Although my baseball collecting is 95%+ limited to baseball books nowadays, throughout my life, I have picked up items here or there that were of interest to me. I thought it might be fun to share (and maybe encourage others to share their stuff too) some things in my collection that I especially enjoy for one reason or another. My plan is to post one of these at the end of each month (I think I can up with a dozen themes).

As you can tell from the title, this month is my autographed photo collection. I have a huge autographed photo collection of three. Autographed cards, definitely more. Photos, not so much.

I wrote about the nearest and dearest to me, my Dave Righetti photo, in this post. It hangs on the wall on the left-side of a window in my library. On the right-hand side hangs the photo of Mr. Max Manning, the great Negro Leagues pitcher (southpaw pitcher on the left, right-hander on the right. Makes sense, right?):

I acquired this photo from the above-mentioned similar situation. A co-worker asked me if I would look at memorabilia that her ex-husband and deceased son had gathered over the years. I told her I would be happy to do so. She brought in the stuff and it was comprised of two things. One, mass-produced cards from the eighties and nineties, much of it rubber-banded as Thorzul said he found his co-worker's stuff. Absolutely nothing of value. The other thing was a pair of binders filled with autographed photos. Apparently, they would hit card shows frequently and get signed photos. All sports, the majority of them Philadelphia and Pittsburgh players. Lots of big names; Schmidt, Ashburn, Roberts, Franco Harris, Lambert, just too many to even remember. But I was most jazzed about Manning. From what I know of the Negro Leagues, I think he is possibly the most under-appreciated player there was.

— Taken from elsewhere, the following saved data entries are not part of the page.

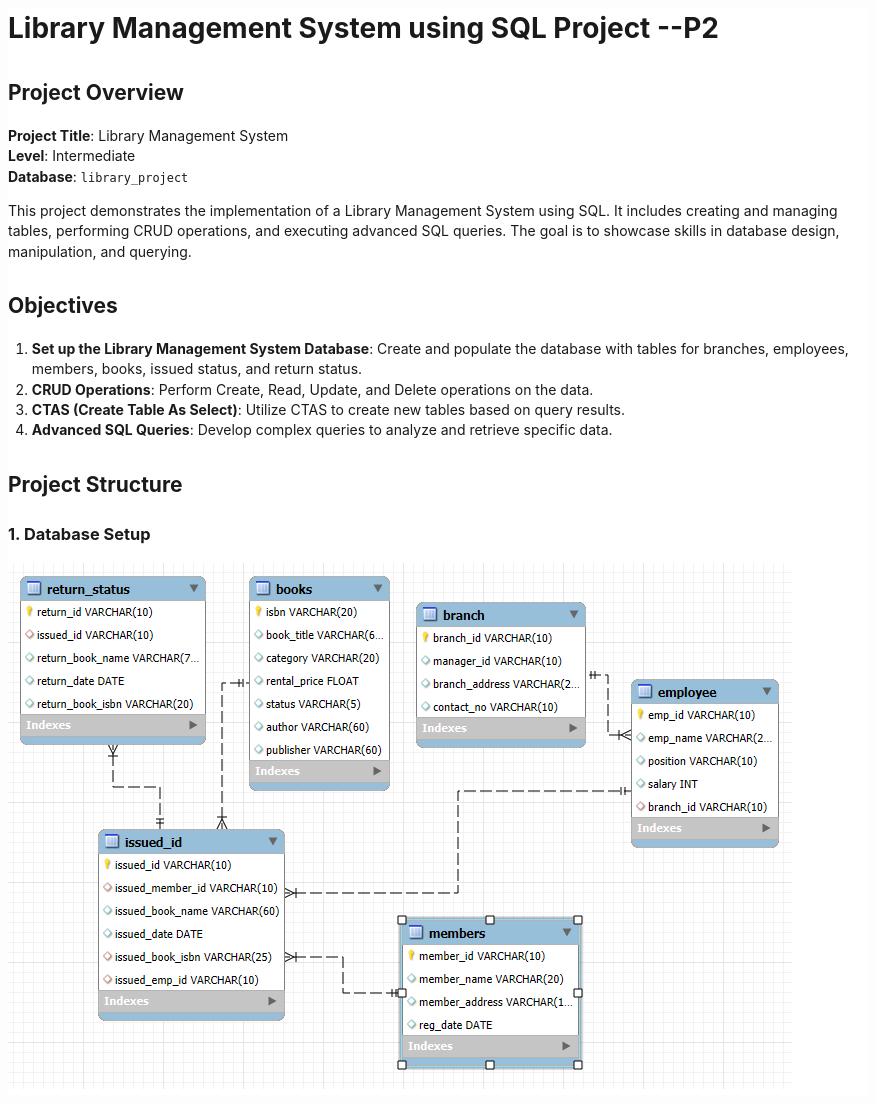# Library Management System using SQL Project --P2

## Project Overview

**Project Title**: Library Management System  
**Level**: Intermediate  
**Database**: `library_project`

This project demonstrates the implementation of a Library Management System using SQL. It includes creating and managing tables, performing CRUD operations, and executing advanced SQL queries. The goal is to showcase skills in database design, manipulation, and querying.

## Objectives

1. **Set up the Library Management System Database**: Create and populate the database with tables for branches, employees, members, books, issued status, and return status.
2. **CRUD Operations**: Perform Create, Read, Update, and Delete operations on the data.
3. **CTAS (Create Table As Select)**: Utilize CTAS to create new tables based on query results.
4. **Advanced SQL Queries**: Develop complex queries to analyze and retrieve specific data.

## Project Structure

### 1. Database Setup
![ERD](https://github.com/Aruna199211/Library-management-system/blob/5b3f98eaf9abfec43b0f992b35242ec012060b13/library%20ERD.png)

When I brought everything back into work, I told my co-worker that I really liked the Manning photo and would love to purchase it from her. She said she'd talk it over with her husband. She came in the next day, said that it was clear I would appreciate it and that they would love to give it to me. So I'm very grateful for that.

The last autographed photo I own does not hang anywhere. It is an old black-and-white photo taken at spring training in Sarasota, Florida in the 1940's or fifties. My ex-wife's father grew up in Sarasota and his Dad owned a sporting goods store. The Red Sox players would come visit and hang out at the store. The ex's Dad would go out to spring training. They'd take photos. My ex and I were just engaged when her Dad gave me two photos, one each of the Red Sox middle infield during that era, Johnny Pesky and Bobby Doerr.

A little later I was in San Diego for a SABR convention where the keynote speaker was none other than Bobby Doerr. I caught up with him and asked him if he would sign the photo. He couldn't get over that a whipper-snapper like me had such a photo, asked about it and I told him the story.

It is a small photo and has become a little warped over the decades. I have kept it in a Total Baseball to keep it flat. I should probably come up with something better. But here's that photo:

So there you have it, my autographed photo collection and the history behind all three.